Kehebohan yang terjadi bukan karena acara debat jilid kedua itu dianggap berhasil dilaksanakan dengan baik oleh KPU RI. Akan tetapi karena ada peristiwa unik yang terjadi diatas panggung debat yang membuat publik di tanah air mendadak merasa dirinya paling pintar.
Ya, peristiwa yang diawali oleh sebuah pertanyaan dari capres 01 kepada capres 02. Soal tersebut kira-kira seperti ini,"Infrastruktur apa yang akan Bapak bangun untuk mendukung pengembangan Unicorn-unicorn Indonesia?" tanya Jokowi kepada lawan debatnya Prabowo Subianto.
Atas pertanyaan tersebut oleh Prabowo Subianto kemudian seperti melakukan konfirmasi kepada Joko Widodo. Disinilah bermula perundungan terhadap Prabowo Subianto dimulai. Para netizen terutama pendukung dan pembenci Prabowo melakukan serangan dengan propaganda "bodoh" terhadap Ketua Umum Partai Gerindra.
Istilah Unicorn sempat menjadi keyword yang paling top dalam catatan mesin pencari manakala Prabowo Subianto dianggap tidak paham dengan istilah yang baru muncul terakhir terakhir ini. Bukan muncul karena pertanyaan Jokowi, tapi memang itu konsep yang baru didengar oleh masyarakat Indonesia.
Lalu Prabowo Subianto pun menjawab pertanyaan itu semampunya. Walaupun capres 02 tidak terlalu memahami konsep unicorn namun jawaban yang ia berikan juga tidak salah. Atau adakah yang salah ketika seseorang belum sepenuhnya memahami tentang sesuatu?
Saya rasa Jokowi pun juga tidak paham sepenuhnya tentang unicorn. Bahkan saya menduga pertanyaan ini memang disiapkan oleh capres 01 untuk "menjebak" lawan politiknya itu. Dan celakanya Prabowo pun sempat linglung dengan pertanyaan ini.

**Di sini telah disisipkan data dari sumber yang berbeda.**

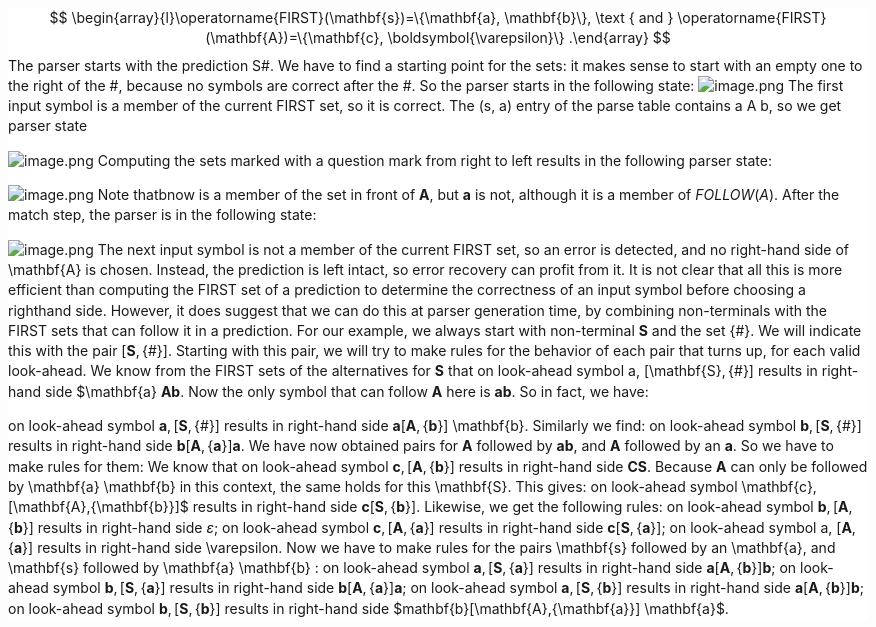 $$
\begin{array}{l}\operatorname{FIRST}(\mathbf{s})=\{\mathbf{a}, \mathbf{b}\}, \text { and }
 \operatorname{FIRST}(\mathbf{A})=\{\mathbf{c}, \boldsymbol{\varepsilon}\} .\end{array}
$$
The parser starts with the prediction S\#. We have to find a starting point for the sets: it makes sense to start with an empty one to the right of the \#, because no symbols are correct after the \#. So the parser starts in the following state:
![image.png](https://blog-1314253005.cos.ap-guangzhou.myqcloud.com/202310071530423.png)
The first input symbol is a member of the current FIRST set, so it is correct. The (s, a) entry of the parse table contains a A b, so we get parser state

![image.png](https://blog-1314253005.cos.ap-guangzhou.myqcloud.com/202310071530532.png)
Computing the sets marked with a question mark from right to left results in the following parser state:

![image.png](https://blog-1314253005.cos.ap-guangzhou.myqcloud.com/202310071530419.png)
Note thatbnow is a member of the set in front of $\mathbf{A}$, but $\mathbf{a}$ is not, although it is a member of ${FOLLOW(A)}$. After the match step, the parser is in the following state:

![image.png](https://blog-1314253005.cos.ap-guangzhou.myqcloud.com/202310071530771.png)
The next input symbol is not a member of the current FIRST set, so an error is detected, and no right-hand side of \mathbf{A} is chosen. Instead, the prediction is left intact, so error recovery can profit from it.
It is not clear that all this is more efficient than computing the FIRST set of a prediction to determine the correctness of an input symbol before choosing a righthand side. However, it does suggest that we can do this at parser generation time, by combining non-terminals with the FIRST sets that can follow it in a prediction. For our example, we always start with non-terminal $\mathbf{S}$ and the set \{\#\}. We will indicate this with the pair $[\mathbf{S},\{\#\}]$. Starting with this pair, we will try to make rules for the behavior of each pair that turns up, for each valid look-ahead. We know from the FIRST sets of the alternatives for $\mathbf{S}$ that on look-ahead symbol a, $[$\mathbf{S}$,\{\#\}]$ results in right-hand side $\mathbf{a} $\mathbf{A b}$. Now the only symbol that can follow $\mathbf{A}$ here is $\mathbf{a} \mathbf{b}$. So in fact, we have:

on look-ahead symbol $\mathbf{a},[\mathbf{S},\{\#\}]$ results in right-hand side $\mathbf{a}[\mathbf{A},\{\mathbf{b}\}]$ \mathbf{b}.
Similarly we find:
on look-ahead symbol $\mathbf{b},[\mathbf{S},\{\#\}]$ results in right-hand side $\mathbf{b}[\mathbf{A},\{\mathbf{a}\}] \mathbf{a}$.
We have now obtained pairs for $\mathbf{A}$ followed by $\mathbf{a} \mathbf{b}$, and $\mathbf{A}$ followed by an $\mathbf{a}$. So we have to make rules for them: We know that on look-ahead symbol $\mathbf{c},[\mathbf{A},\{\mathbf{b}\}]$ results in right-hand side $\mathbf{C S}$. Because $\mathbf{A}$ can only be followed by \mathbf{a} \mathbf{b} in this context, the same holds for this \mathbf{S}. This gives:
on look-ahead symbol \mathbf{c},[\mathbf{A},\{\mathbf{b}\}]$ results in right-hand side $\mathbf{c}[\mathbf{S},\{\mathbf{b}\}]$.
Likewise, we get the following rules:
on look-ahead symbol $\mathbf{b},[\mathbf{A},\{\mathbf{b}\}]$ results in right-hand side $\varepsilon$;
on look-ahead symbol $\mathbf{c},[\mathbf{A},\{\mathbf{a}\}]$ results in right-hand side $\mathbf{c}[\mathbf{S},\{\mathbf{a}\}]$;
on look-ahead symbol a, $[\mathbf{A},\{\mathbf{a}\}]$ results in right-hand side \varepsilon.
Now we have to make rules for the pairs \mathbf{s} followed by an \mathbf{a}, and \mathbf{s} followed by \mathbf{a} \mathbf{b} :
on look-ahead symbol $\mathbf{a},[\mathbf{S},\{\mathbf{a}\}]$ results in right-hand side $\mathbf{a}[\mathbf{A},\{\mathbf{b}\}] \mathbf{b}$; on look-ahead symbol $\mathbf{b},[\mathbf{S},\{\mathbf{a}\}]$ results in right-hand side $\mathbf{b}[\mathbf{A},\{\mathbf{a}\}] \mathbf{a}$;
on look-ahead symbol $\mathbf{a},[\mathbf{S},\{\mathbf{b}\}]$ results in right-hand side $\mathbf{a}[\mathbf{A},\{\mathbf{b}\}] \mathbf{b}$; on look-ahead symbol $\mathbf{b},[\mathbf{S},\{\mathbf{b}\}]$ results in right-hand side \$mathbf{b}[\mathbf{A},\{\mathbf{a}\}] \mathbf{a}$.

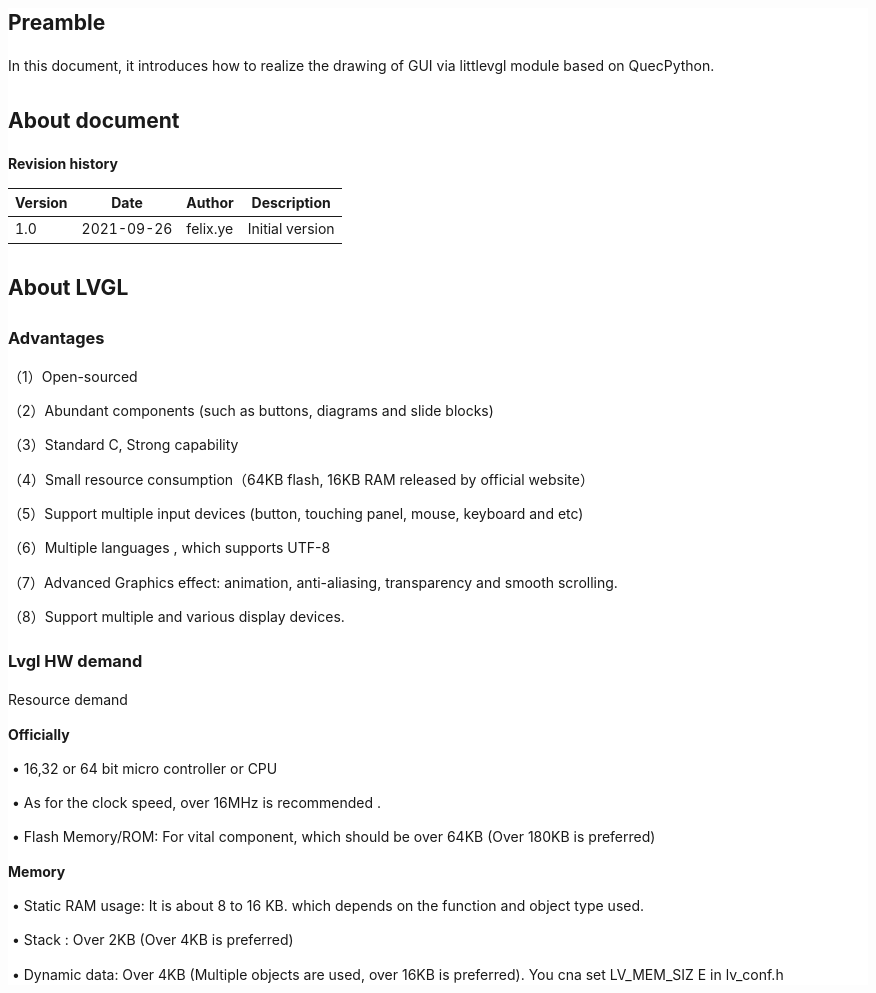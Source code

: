 ## Preamble

In this document,  it introduces how to realize the drawing of GUI via littlevgl module based on QuecPython.

## About document

**Revision history**

| **Version** | **Date**   | **Author** | **Description** |
| ----------- | ---------- | ---------- | --------------- |
| 1.0         | 2021-09-26 | felix.ye   | Initial version |



## About LVGL

###  Advantages

（1）Open-sourced

（2）Abundant components (such as buttons, diagrams and slide blocks)

（3）Standard C, Strong capability

（4）Small resource consumption（64KB flash, 16KB RAM released by official website）

（5）Support multiple input devices (button, touching panel, mouse, keyboard and etc)

（6）Multiple languages , which supports UTF-8

（7）Advanced Graphics effect:  animation, anti-aliasing, transparency and smooth scrolling. 

（8）Support multiple and various display devices.



### Lvgl HW demand 

Resource demand



**Officially** 

​	• 16,32 or 64 bit micro controller or CPU

​	• As for the clock speed, over 16MHz is recommended .

​	• Flash Memory/ROM: For vital component, which should be over 64KB (Over 180KB is preferred)

**Memory**

​	• Static RAM usage: It is about 8 to 16 KB.  which depends on the function and object type used. 

​	• Stack : Over 2KB (Over 4KB is preferred)

​	• Dynamic data:  Over 4KB (Multiple objects are used, over 16KB is preferred). You cna set LV_MEM_SIZ E in lv_conf.h
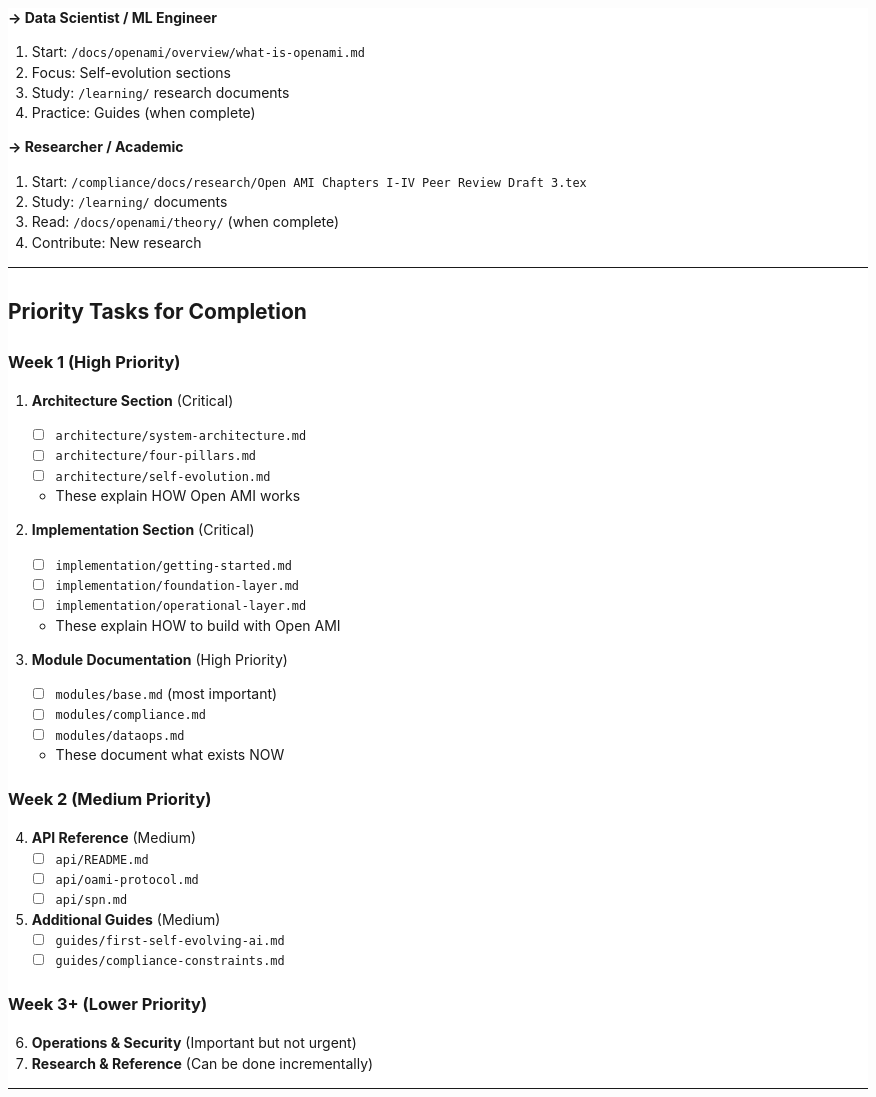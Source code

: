 **→ Data Scientist / ML Engineer**
1. Start: `/docs/openami/overview/what-is-openami.md`
2. Focus: Self-evolution sections
3. Study: `/learning/` research documents
4. Practice: Guides (when complete)

**→ Researcher / Academic**
1. Start: `/compliance/docs/research/Open AMI Chapters I-IV Peer Review Draft 3.tex`
2. Study: `/learning/` documents
3. Read: `/docs/openami/theory/` (when complete)
4. Contribute: New research

---

## Priority Tasks for Completion

### Week 1 (High Priority)

1. **Architecture Section** (Critical)
   - [ ] `architecture/system-architecture.md`
   - [ ] `architecture/four-pillars.md`
   - [ ] `architecture/self-evolution.md`
   - These explain HOW Open AMI works

2. **Implementation Section** (Critical)
   - [ ] `implementation/getting-started.md`
   - [ ] `implementation/foundation-layer.md`
   - [ ] `implementation/operational-layer.md`
   - These explain HOW to build with Open AMI

3. **Module Documentation** (High Priority)
   - [ ] `modules/base.md` (most important)
   - [ ] `modules/compliance.md`
   - [ ] `modules/dataops.md`
   - These document what exists NOW

### Week 2 (Medium Priority)

4. **API Reference** (Medium)
   - [ ] `api/README.md`
   - [ ] `api/oami-protocol.md`
   - [ ] `api/spn.md`

5. **Additional Guides** (Medium)
   - [ ] `guides/first-self-evolving-ai.md`
   - [ ] `guides/compliance-constraints.md`

### Week 3+ (Lower Priority)

6. **Operations & Security** (Important but not urgent)
7. **Research & Reference** (Can be done incrementally)

---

Kontan saja gelagad tersebut menjadi pintu masuk bagi pendukung suami Iriana untuk merundung mantan menantu almarhum Presiden Soeharto secara brutal di dunia maya. Prabowo dianggap tidak paham tentang ekonomi digital dan istilah-istilah baru dalam era revolusi 4.0.
Dan jawaban Prabowo kurang lebih seperti ini, Prabowo menjawab: "Yang bapak maksud unicorn, maksudnya yang online-online itu? Ya kita akan fasilitasi, kita kurangi regulasi kurangi pembatasan karena mereka lagi giat-giatnya pesat-pesatnya berkembang. Saya akan dukung segala upaya untuk memperlancar mereka."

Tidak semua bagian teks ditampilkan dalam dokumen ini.